=== Section Start ===
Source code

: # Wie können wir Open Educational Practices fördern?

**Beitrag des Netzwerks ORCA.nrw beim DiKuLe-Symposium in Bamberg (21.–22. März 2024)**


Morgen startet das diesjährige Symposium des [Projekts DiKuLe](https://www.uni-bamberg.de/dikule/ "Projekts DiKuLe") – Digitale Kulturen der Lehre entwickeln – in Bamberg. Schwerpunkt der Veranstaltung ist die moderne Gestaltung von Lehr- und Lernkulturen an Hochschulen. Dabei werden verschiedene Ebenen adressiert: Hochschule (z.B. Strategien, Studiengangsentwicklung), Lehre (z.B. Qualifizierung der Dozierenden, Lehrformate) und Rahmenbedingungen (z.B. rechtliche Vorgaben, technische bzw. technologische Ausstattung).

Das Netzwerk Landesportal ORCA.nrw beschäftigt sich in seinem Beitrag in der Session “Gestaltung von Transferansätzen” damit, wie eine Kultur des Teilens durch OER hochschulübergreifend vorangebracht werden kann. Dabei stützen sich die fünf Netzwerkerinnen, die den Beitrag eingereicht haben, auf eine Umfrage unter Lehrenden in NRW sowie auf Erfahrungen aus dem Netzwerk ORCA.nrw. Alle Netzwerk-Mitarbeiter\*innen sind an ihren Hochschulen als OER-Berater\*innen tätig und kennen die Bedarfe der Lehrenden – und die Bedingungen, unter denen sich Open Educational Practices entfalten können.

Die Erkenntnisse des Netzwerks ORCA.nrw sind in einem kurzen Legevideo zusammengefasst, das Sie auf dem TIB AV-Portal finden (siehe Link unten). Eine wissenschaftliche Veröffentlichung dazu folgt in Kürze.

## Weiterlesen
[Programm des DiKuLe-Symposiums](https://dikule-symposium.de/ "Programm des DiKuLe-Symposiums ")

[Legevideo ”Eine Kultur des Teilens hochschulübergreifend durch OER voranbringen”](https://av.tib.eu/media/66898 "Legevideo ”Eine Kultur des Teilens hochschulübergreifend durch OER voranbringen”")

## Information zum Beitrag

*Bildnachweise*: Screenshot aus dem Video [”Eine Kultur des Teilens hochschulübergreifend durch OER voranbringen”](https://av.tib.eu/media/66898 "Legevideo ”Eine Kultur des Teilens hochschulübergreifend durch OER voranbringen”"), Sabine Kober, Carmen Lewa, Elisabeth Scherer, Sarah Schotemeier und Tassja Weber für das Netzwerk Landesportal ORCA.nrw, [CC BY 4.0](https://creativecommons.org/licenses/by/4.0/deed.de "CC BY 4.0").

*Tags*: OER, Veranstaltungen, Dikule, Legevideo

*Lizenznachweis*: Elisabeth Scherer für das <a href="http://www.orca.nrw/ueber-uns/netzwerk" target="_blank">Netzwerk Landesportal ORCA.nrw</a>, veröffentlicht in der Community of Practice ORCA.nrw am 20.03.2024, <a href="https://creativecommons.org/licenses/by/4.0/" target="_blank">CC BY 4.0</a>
=== Section End ===
_Task brief:_
Look over the records above and copy each line that includes the string "Netzwerks".

_Written response:_
**Beitrag des Netzwerks ORCA.nrw beim DiKuLe-Symposium in Bamberg (21.–22. März 2024)**
Die Erkenntnisse des Netzwerks ORCA.nrw sind in einem kurzen Legevideo zusammengefasst, das Sie auf dem TIB AV-Portal finden (siehe Link unten). Eine wissenschaftliche Veröffentlichung dazu folgt in Kürze.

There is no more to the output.